● The problem: Find every line below that contains the word "mattercool" and copy it out.
┄┄┄┄┄┄┄┄┄┄
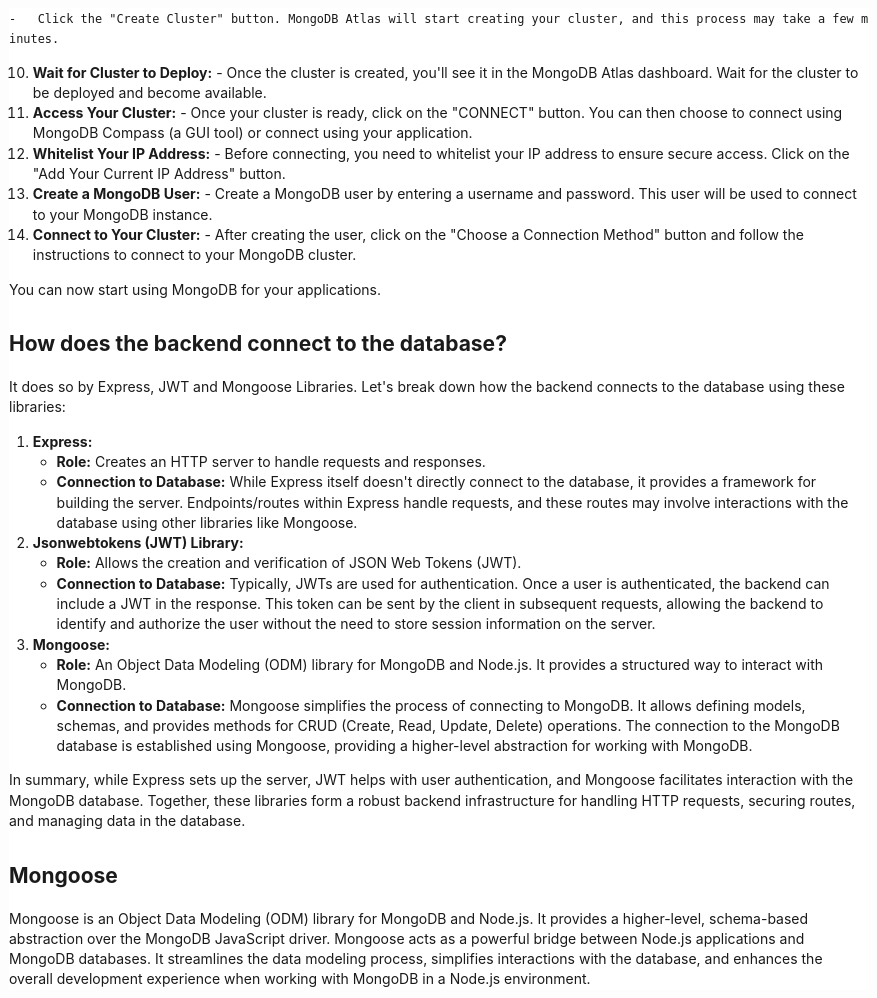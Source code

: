    -   Click the "Create Cluster" button. MongoDB Atlas will start creating your cluster, and this process may take a few minutes.
10.  **Wait for Cluster to Deploy:**
    -   Once the cluster is created, you'll see it in the MongoDB Atlas dashboard. Wait for the cluster to be deployed and become available.
11.  **Access Your Cluster:**
    -   Once your cluster is ready, click on the "CONNECT" button. You can then choose to connect using MongoDB Compass (a GUI tool) or connect using your application.
12.  **Whitelist Your IP Address:**
    -   Before connecting, you need to whitelist your IP address to ensure secure access. Click on the "Add Your Current IP Address" button.
13.  **Create a MongoDB User:**
    -   Create a MongoDB user by entering a username and password. This user will be used to connect to your MongoDB instance.
14.  **Connect to Your Cluster:**
    -   After creating the user, click on the "Choose a Connection Method" button and follow the instructions to connect to your MongoDB cluster.

You can now start using MongoDB for your applications.

## How does the backend connect to the database?

It does so by Express, JWT and Mongoose Libraries. Let's break down how the backend connects to the database using these libraries:

1.  **Express:**
    -   **Role:** Creates an HTTP server to handle requests and responses.
    -   **Connection to Database:** While Express itself doesn't directly connect to the database, it provides a framework for building the server. Endpoints/routes within Express handle requests, and these routes may involve interactions with the database using other libraries like Mongoose.
2.  **Jsonwebtokens (JWT) Library:**
    -   **Role:** Allows the creation and verification of JSON Web Tokens (JWT).
    -   **Connection to Database:** Typically, JWTs are used for authentication. Once a user is authenticated, the backend can include a JWT in the response. This token can be sent by the client in subsequent requests, allowing the backend to identify and authorize the user without the need to store session information on the server.
3.  **Mongoose:**
    -   **Role:** An Object Data Modeling (ODM) library for MongoDB and Node.js. It provides a structured way to interact with MongoDB.
    -   **Connection to Database:** Mongoose simplifies the process of connecting to MongoDB. It allows defining models, schemas, and provides methods for CRUD (Create, Read, Update, Delete) operations. The connection to the MongoDB database is established using Mongoose, providing a higher-level abstraction for working with MongoDB.

In summary, while Express sets up the server, JWT helps with user authentication, and Mongoose facilitates interaction with the MongoDB database. Together, these libraries form a robust backend infrastructure for handling HTTP requests, securing routes, and managing data in the database.

## Mongoose

Mongoose is an Object Data Modeling (ODM) library for MongoDB and Node.js. It provides a higher-level, schema-based abstraction over the MongoDB JavaScript driver. Mongoose acts as a powerful bridge between Node.js applications and MongoDB databases. It streamlines the data modeling process, simplifies interactions with the database, and enhances the overall development experience when working with MongoDB in a Node.js environment.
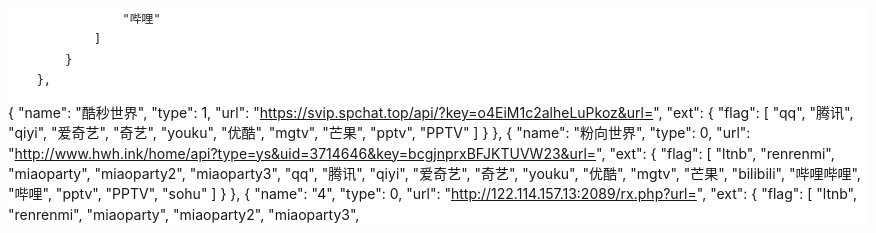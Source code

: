                     "哔哩"
                ]
            }
        },
  {
            "name": "酷秒世界",
            "type": 1,
            "url": "https://svip.spchat.top/api/?key=o4EiM1c2alheLuPkoz&url=",
            "ext": {
                "flag": [
                    "qq",
                    "腾讯",
                    "qiyi",
                    "爱奇艺",
                    "奇艺",
                    "youku",
                    "优酷",
                    "mgtv",
                    "芒果",
                    "pptv",
                    "PPTV"
                ]
            }
        },
        {
            "name": "粉向世界",
            "type": 0,
            "url": "http://www.hwh.ink/home/api?type=ys&uid=3714646&key=bcgjnprxBFJKTUVW23&url=",
            "ext": {
                "flag": [
                    "ltnb",
                    "renrenmi",
                    "miaoparty",
                    "miaoparty2",
                    "miaoparty3",
                    "qq",
                    "腾讯",
                    "qiyi",
                    "爱奇艺",
                    "奇艺",
                    "youku",
                    "优酷",
                    "mgtv",
                    "芒果",
                    "bilibili",
                    "哔哩哔哩",
                    "哔哩",
                    "pptv",
                    "PPTV",
                    "sohu"
                ]
            }
        },
        {
            "name": "4",
            "type": 0,
            "url": "http://122.114.157.13:2089/rx.php?url=",
            "ext": {
                "flag": [
                    "ltnb",
                    "renrenmi",
                    "miaoparty",
                    "miaoparty2",
                    "miaoparty3",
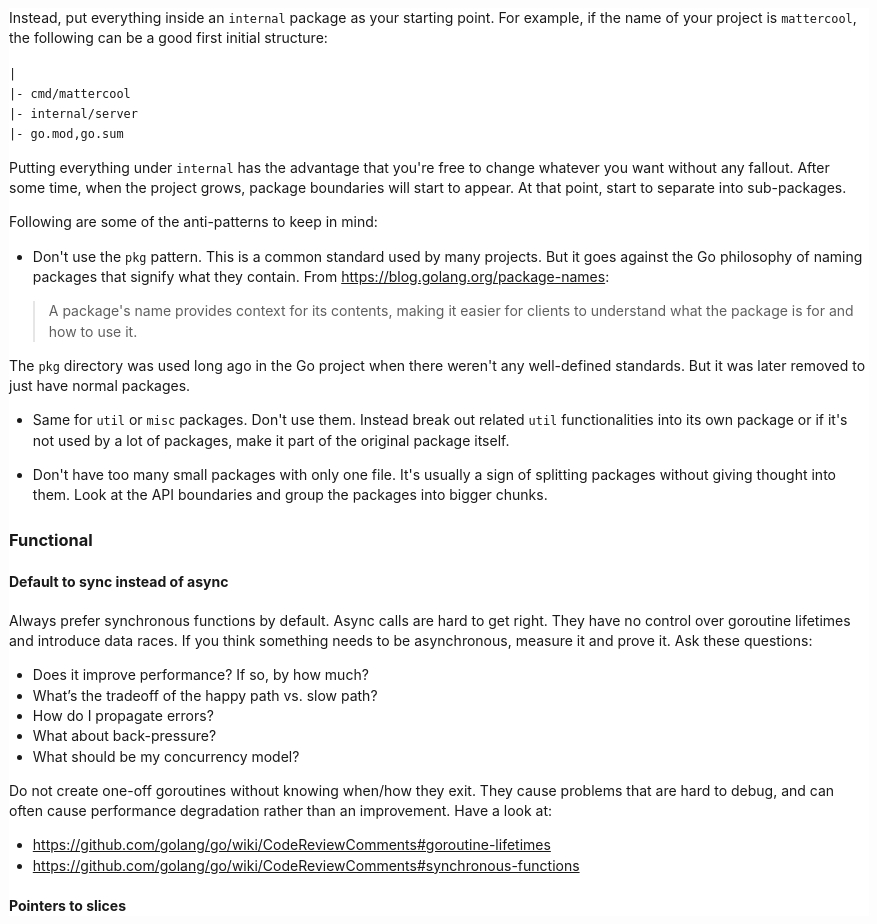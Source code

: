 Instead, put everything inside an `internal` package as your starting point. For example, if the name of your project is `mattercool`, the following can be a good first initial structure:

```
|
|- cmd/mattercool
|- internal/server
|- go.mod,go.sum
```

Putting everything under `internal` has the advantage that you're free to change whatever you want without any fallout. After some time, when the project grows, package boundaries will start to appear. At that point, start to separate into sub-packages.

Following are some of the anti-patterns to keep in mind:

- Don't use the `pkg` pattern. This is a common standard used by many projects. But it goes against the Go philosophy of naming packages that signify what they contain. From https://blog.golang.org/package-names:

>  A package's name provides context for its contents, making it easier for clients to understand what the package is for and how to use it.

The `pkg` directory was used long ago in the Go project when there weren't any well-defined standards. But it was later removed to just have normal packages.

- Same for `util` or `misc` packages. Don't use them. Instead break out related `util` functionalities into its own package or if it's not used by a lot of packages, make it part of the original package itself.

- Don't have too many small packages with only one file. It's usually a sign of splitting packages without giving thought into them. Look at the API boundaries and group the packages into bigger chunks.

### Functional

#### Default to sync instead of async

Always prefer synchronous functions by default. Async calls are hard to get right. They have no control over goroutine lifetimes and introduce data races. If you think something needs to be asynchronous, measure it and prove it. Ask these questions:

- Does it improve performance? If so, by how much?
- What’s the tradeoff of the happy path vs. slow path?
- How do I propagate errors?
- What about back-pressure?
- What should be my concurrency model?

Do not create one-off goroutines without knowing when/how they exit. They cause problems that are hard to debug, and can often cause performance degradation rather than an improvement. Have a look at:

- https://github.com/golang/go/wiki/CodeReviewComments#goroutine-lifetimes
- https://github.com/golang/go/wiki/CodeReviewComments#synchronous-functions

#### Pointers to slices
┄┄┄┄┄┄┄┄┄┄
● The completed task:
: Instead, put everything inside an `internal` package as your starting point. For example, if the name of your project is `mattercool`, the following can be a good first initial structure:
|- cmd/mattercool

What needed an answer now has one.